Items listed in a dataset
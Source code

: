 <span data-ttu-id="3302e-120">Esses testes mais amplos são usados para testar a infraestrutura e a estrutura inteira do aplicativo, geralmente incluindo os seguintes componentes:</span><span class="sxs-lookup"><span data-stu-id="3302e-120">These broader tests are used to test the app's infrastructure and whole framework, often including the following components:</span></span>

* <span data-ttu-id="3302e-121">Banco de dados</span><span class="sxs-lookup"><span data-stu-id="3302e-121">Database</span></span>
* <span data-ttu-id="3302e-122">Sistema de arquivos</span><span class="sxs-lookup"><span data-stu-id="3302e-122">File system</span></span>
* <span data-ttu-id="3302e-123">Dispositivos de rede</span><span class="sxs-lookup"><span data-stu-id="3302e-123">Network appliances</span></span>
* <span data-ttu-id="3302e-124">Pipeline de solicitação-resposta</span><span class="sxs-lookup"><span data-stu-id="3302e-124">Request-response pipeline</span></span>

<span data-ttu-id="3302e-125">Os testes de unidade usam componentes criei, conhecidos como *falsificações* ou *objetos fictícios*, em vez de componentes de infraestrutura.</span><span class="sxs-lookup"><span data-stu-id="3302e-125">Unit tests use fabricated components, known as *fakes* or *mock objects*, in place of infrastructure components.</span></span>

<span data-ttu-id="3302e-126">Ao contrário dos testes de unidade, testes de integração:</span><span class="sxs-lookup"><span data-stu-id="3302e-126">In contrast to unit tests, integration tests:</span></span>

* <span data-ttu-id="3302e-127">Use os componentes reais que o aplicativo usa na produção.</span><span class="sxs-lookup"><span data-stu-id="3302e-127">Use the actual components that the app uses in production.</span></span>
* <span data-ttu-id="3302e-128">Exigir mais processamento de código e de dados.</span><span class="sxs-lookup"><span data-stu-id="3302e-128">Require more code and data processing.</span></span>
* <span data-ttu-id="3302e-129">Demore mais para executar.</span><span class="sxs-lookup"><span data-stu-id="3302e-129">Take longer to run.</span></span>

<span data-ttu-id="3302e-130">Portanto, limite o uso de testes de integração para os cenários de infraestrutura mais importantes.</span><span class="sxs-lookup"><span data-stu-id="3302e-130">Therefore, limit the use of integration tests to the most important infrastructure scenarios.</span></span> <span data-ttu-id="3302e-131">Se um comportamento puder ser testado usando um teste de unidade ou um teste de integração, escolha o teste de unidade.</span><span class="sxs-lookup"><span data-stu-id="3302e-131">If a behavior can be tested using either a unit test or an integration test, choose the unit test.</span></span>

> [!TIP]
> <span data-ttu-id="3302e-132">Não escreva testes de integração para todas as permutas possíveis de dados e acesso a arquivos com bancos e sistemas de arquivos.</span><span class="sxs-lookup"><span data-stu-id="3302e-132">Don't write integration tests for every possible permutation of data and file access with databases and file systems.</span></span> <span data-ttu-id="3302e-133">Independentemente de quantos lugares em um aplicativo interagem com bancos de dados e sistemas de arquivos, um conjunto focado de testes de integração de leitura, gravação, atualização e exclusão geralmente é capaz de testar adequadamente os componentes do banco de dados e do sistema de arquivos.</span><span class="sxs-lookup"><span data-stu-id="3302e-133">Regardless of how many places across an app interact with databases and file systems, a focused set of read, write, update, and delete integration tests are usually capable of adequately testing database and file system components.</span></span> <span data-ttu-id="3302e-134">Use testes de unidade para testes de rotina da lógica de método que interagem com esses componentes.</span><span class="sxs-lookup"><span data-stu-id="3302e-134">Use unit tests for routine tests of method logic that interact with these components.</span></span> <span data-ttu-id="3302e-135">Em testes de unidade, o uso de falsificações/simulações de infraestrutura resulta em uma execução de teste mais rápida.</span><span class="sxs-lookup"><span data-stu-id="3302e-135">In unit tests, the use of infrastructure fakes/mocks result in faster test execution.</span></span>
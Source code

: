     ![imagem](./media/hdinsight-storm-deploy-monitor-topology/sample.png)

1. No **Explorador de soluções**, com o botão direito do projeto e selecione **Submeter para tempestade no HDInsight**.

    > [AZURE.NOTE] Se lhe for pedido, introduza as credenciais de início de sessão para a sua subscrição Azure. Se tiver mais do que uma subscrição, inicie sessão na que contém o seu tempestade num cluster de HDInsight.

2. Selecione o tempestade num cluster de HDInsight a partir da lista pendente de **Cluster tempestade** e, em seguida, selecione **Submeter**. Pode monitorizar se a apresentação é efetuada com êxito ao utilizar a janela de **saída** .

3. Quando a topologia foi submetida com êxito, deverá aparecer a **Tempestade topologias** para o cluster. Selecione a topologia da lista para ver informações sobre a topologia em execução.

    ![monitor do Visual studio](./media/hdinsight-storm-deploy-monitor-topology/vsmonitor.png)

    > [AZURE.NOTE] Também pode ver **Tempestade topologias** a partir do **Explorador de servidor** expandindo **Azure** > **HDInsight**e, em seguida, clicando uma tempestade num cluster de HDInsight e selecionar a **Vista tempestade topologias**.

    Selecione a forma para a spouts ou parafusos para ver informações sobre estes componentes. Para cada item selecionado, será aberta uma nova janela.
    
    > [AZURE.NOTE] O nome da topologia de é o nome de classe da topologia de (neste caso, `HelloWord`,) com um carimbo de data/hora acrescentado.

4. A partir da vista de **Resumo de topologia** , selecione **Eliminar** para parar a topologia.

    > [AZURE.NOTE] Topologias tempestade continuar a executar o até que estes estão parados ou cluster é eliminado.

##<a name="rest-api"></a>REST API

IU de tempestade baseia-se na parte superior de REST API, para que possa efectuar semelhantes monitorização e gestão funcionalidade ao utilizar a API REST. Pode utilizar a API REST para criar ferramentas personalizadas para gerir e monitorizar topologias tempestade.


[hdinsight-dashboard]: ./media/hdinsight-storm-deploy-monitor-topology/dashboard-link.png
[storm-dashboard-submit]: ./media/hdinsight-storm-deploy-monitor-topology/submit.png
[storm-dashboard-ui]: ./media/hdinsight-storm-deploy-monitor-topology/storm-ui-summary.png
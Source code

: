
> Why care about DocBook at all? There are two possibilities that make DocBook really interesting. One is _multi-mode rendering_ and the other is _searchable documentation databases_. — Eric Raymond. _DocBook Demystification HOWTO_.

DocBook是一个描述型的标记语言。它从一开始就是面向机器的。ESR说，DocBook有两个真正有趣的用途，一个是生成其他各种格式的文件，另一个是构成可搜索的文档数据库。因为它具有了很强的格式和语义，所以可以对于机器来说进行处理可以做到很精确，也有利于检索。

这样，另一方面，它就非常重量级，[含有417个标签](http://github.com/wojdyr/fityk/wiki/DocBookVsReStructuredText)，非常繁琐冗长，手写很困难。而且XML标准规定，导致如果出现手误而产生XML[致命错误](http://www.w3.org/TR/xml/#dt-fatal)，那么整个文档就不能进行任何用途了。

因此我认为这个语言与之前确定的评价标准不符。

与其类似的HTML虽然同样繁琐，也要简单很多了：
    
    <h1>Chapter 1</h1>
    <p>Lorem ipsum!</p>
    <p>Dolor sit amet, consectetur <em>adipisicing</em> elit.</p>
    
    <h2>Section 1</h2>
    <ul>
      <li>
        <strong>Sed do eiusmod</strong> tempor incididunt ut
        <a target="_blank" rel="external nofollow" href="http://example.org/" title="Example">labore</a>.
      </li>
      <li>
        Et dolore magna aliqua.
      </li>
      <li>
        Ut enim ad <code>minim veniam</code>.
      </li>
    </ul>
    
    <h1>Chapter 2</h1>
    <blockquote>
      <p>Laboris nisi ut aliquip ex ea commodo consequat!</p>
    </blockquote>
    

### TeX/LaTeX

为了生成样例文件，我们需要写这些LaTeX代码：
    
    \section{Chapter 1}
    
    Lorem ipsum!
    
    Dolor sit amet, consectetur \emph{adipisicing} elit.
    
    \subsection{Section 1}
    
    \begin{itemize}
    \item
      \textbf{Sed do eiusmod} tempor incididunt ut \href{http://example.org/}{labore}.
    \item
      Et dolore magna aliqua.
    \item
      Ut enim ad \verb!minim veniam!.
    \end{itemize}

## [TASK TO COMPLETE]
The word to look for is "Chapter"; copy out every line of the entries that holds it.

## [TASK RESULT]
    <h1>Chapter 1</h1>
    <h1>Chapter 2</h1>
    \section{Chapter 1}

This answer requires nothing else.